* BRIEF:
From the line below that contains "perform multiple tasks**" to the line that contains "### Serial Monitor", repeat every line exactly, both ends included, and nothing else.

DATA FOR THIS TASK Block Start

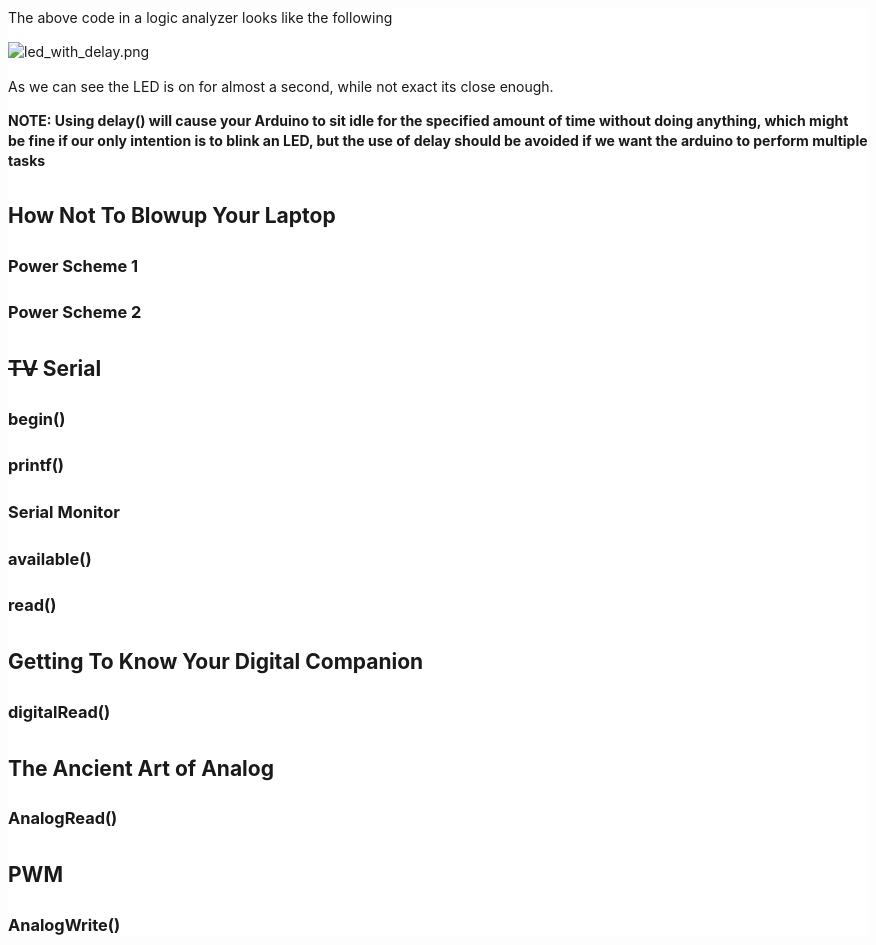 
The above code in a logic analyzer looks like the following 


![led_with_delay.png](:/49705eb7beeb48949aa6f152faf33f4f)


As we can see the LED is on for almost a second, while not exact its close enough.

**NOTE: Using delay() will cause your Arduino to sit idle for the specified amount of time without doing anything, which might be fine if our only intention is to blink an LED, but the use of delay should be avoided if we want the arduino to perform multiple tasks**


## How Not To Blowup Your Laptop

### Power Scheme 1
### Power Scheme 2

##  <s>TV</s> Serial

### begin()
### printf()
### Serial Monitor
### available()
### read()


## Getting To Know Your Digital Companion

### digitalRead()

## The Ancient Art of Analog 

### AnalogRead()


## PWM


### AnalogWrite()

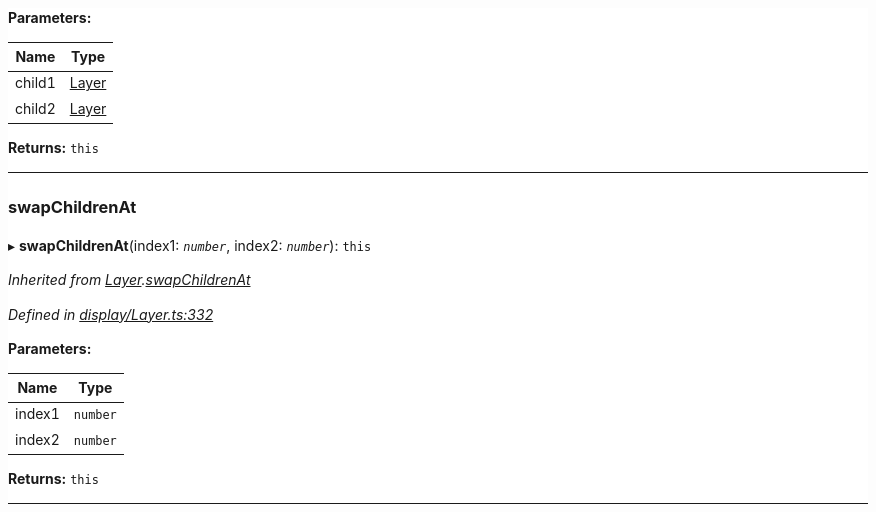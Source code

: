**Parameters:**

| Name | Type |
| ------ | ------ |
| child1 | [Layer](layer.md) |
| child2 | [Layer](layer.md) |

**Returns:** `this`

___
<a id="swapchildrenat"></a>

###  swapChildrenAt

▸ **swapChildrenAt**(index1: *`number`*, index2: *`number`*): `this`

*Inherited from [Layer](layer.md).[swapChildrenAt](layer.md#swapchildrenat)*

*Defined in [display/Layer.ts:332](https://github.com/Lanfei/playable.js/blob/76571fa/src/display/Layer.ts#L332)*

**Parameters:**

| Name | Type |
| ------ | ------ |
| index1 | `number` |
| index2 | `number` |

**Returns:** `this`

___

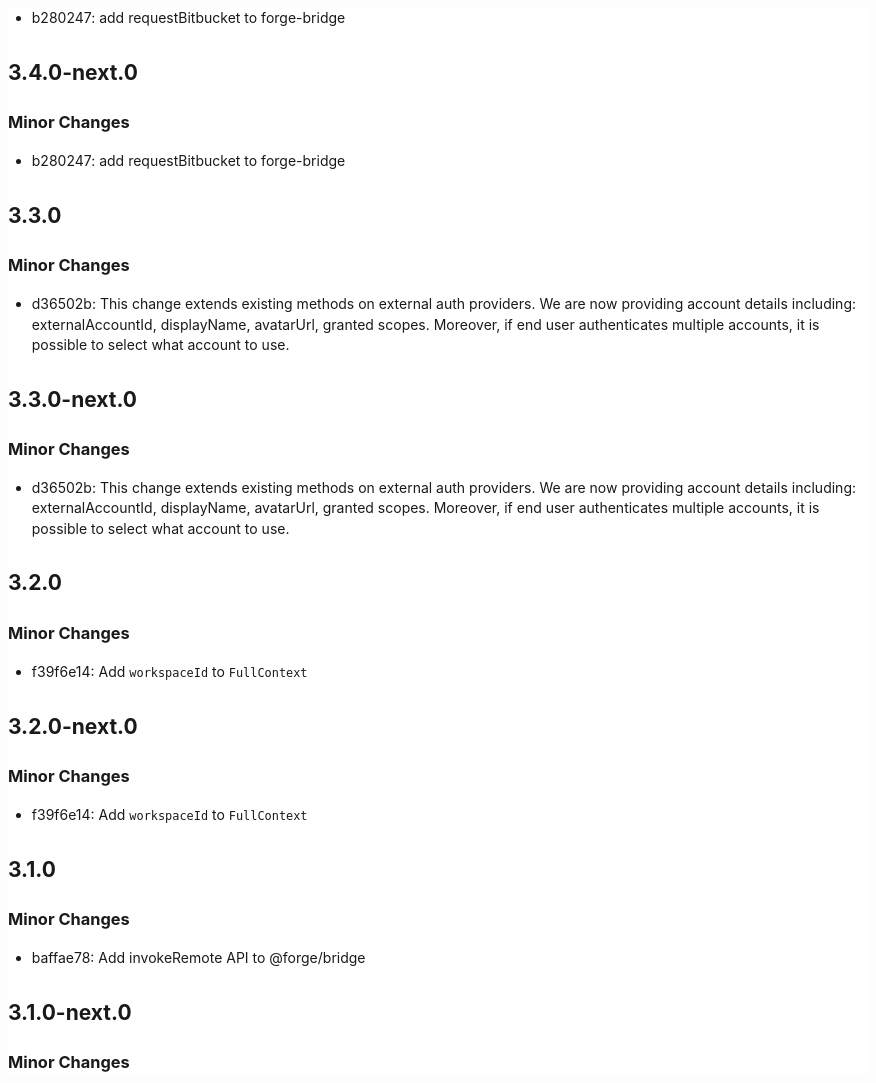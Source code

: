 - b280247: add requestBitbucket to forge-bridge

## 3.4.0-next.0

### Minor Changes

- b280247: add requestBitbucket to forge-bridge

## 3.3.0

### Minor Changes

- d36502b: This change extends existing methods on external auth providers. We are now providing account details including: externalAccountId, displayName, avatarUrl, granted scopes.
  Moreover, if end user authenticates multiple accounts, it is possible to select what account to use.

## 3.3.0-next.0

### Minor Changes

- d36502b: This change extends existing methods on external auth providers. We are now providing account details including: externalAccountId, displayName, avatarUrl, granted scopes.
  Moreover, if end user authenticates multiple accounts, it is possible to select what account to use.

## 3.2.0

### Minor Changes

- f39f6e14: Add `workspaceId` to `FullContext`

## 3.2.0-next.0

### Minor Changes

- f39f6e14: Add `workspaceId` to `FullContext`

## 3.1.0

### Minor Changes

- baffae78: Add invokeRemote API to @forge/bridge

## 3.1.0-next.0

### Minor Changes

DATA FOR THIS TASK Block End

* EXERCISE RESULT:
**NOTE: Using delay() will cause your Arduino to sit idle for the specified amount of time without doing anything, which might be fine if our only intention is to blink an LED, but the use of delay should be avoided if we want the arduino to perform multiple tasks**


## How Not To Blowup Your Laptop

### Power Scheme 1
### Power Scheme 2

##  <s>TV</s> Serial

### begin()
### printf()
### Serial Monitor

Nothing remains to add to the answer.